- **What to do**
Please copy every line with the string "IEEE" from the entries below.

(Beginning of Provided material)

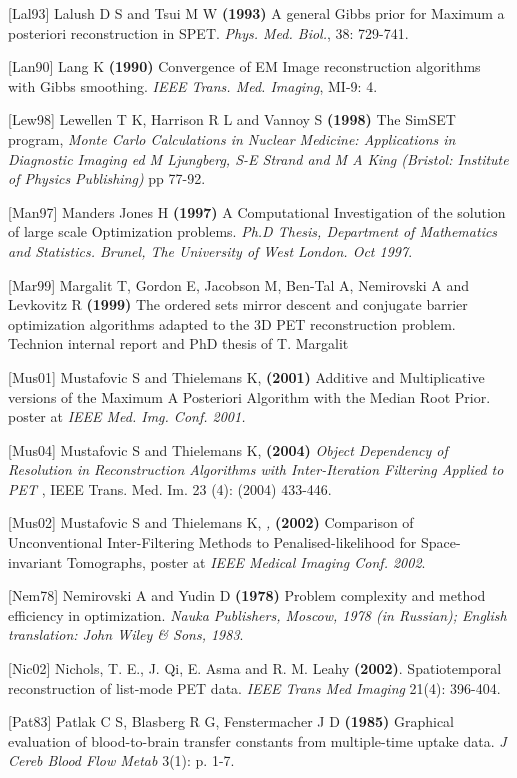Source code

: \documentclass{article}
\begin{document}
{[}Lal93] Lalush D S and Tsui M W \textbf{(1993)} A general Gibbs prior 
for Maximum a posteriori reconstruction in SPET. \textit{Phys. Med. 
Biol.}, 38: 729-741.

{[}Lan90] Lang K \textbf{(1990)} Convergence of EM Image reconstruction 
algorithms with Gibbs smoothing. \textit{IEEE Trans. Med. Imaging}, 
MI-9: 4.

{[Lew98] Lewellen T K, Harrison R L and Vannoy S \textbf{(1998)} 
The SimSET program,
\textit{ Monte Carlo Calculations in Nuclear Medicine:
Applications in Diagnostic Imaging ed M Ljungberg, S-E Strand and M A King (Bristol: Institute of Physics
Publishing)} pp 77-92.

{[}Man97] Manders Jones H \textbf{(1997)} A Computational Investigation 
of the solution of large scale Optimization problems. \textit{Ph.D 
Thesis, Department of Mathematics and Statistics. Brunel, The 
University of West London. Oct 1997}.


{[}Mar99] Margalit T, Gordon E, Jacobson M, Ben-Tal A, Nemirovski 
A and Levkovitz R \textbf{(1999)} The ordered sets mirror descent and 
conjugate barrier optimization algorithms adapted to the 3D PET 
reconstruction problem. Technion internal report and PhD thesis of T. Margalit

{[}Mus01] Mustafovic S and Thielemans K, \textbf{(2001)} Additive and Multiplicative 
versions of the Maximum A Posteriori Algorithm with the Median 
Root Prior. poster at \textit{IEEE Med. Img. Conf. 2001.}

{[}Mus04] Mustafovic S and Thielemans K, \textbf{(200}\textbf{4}\textbf{)} \textit{Object 
Dependency of Resolution in Reconstruction Algorithms with Inter-Iteration 
Filtering Applied to PET} , IEEE Trans. Med. Im. 23 (4): (2004) 
433-446.

{[}Mus02] Mustafovic S and Thielemans K, \textit{,} \textbf{(2002)}  Comparison 
of Unconventional Inter-Filtering Methods to Penalised-likelihood 
for Space-invariant Tomographs, poster at \textit{IEEE Medical Imaging 
Conf. 2002}.

{[}Nem78] Nemirovski A and Yudin D \textbf{(1978)} Problem complexity 
and method efficiency in optimization. \textit{Nauka Publishers, 
Moscow, 1978 (in Russian); English translation: John Wiley \& 
Sons, 1983}.

{[}Nic02] Nichols, T. E., J. Qi, E. Asma and R. M. Leahy \textbf{(2002)}. Spatiotemporal reconstruction of list-mode PET data.  \textit{IEEE Trans Med Imaging} 21(4): 396-404.

{[}Pat83] Patlak C S, Blasberg R G, Fenstermacher J D \textbf{(1985)}  Graphical evaluation of blood-to-brain 
transfer constants from multiple-time uptake data. \textit{J Cereb Blood Flow Metab} 3(1): p. 1-7.

}
\end{document}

(End of Provided material)

- **Problem solution**
algorithms with Gibbs smoothing. \textit{IEEE Trans. Med. Imaging}, 
Root Prior. poster at \textit{IEEE Med. Img. Conf. 2001.}
Filtering Applied to PET} , IEEE Trans. Med. Im. 23 (4): (2004) 
for Space-invariant Tomographs, poster at \textit{IEEE Medical Imaging 
{[}Nic02] Nichols, T. E., J. Qi, E. Asma and R. M. Leahy \textbf{(2002)}. Spatiotemporal reconstruction of list-mode PET data.  \textit{IEEE Trans Med Imaging} 21(4): 396-404.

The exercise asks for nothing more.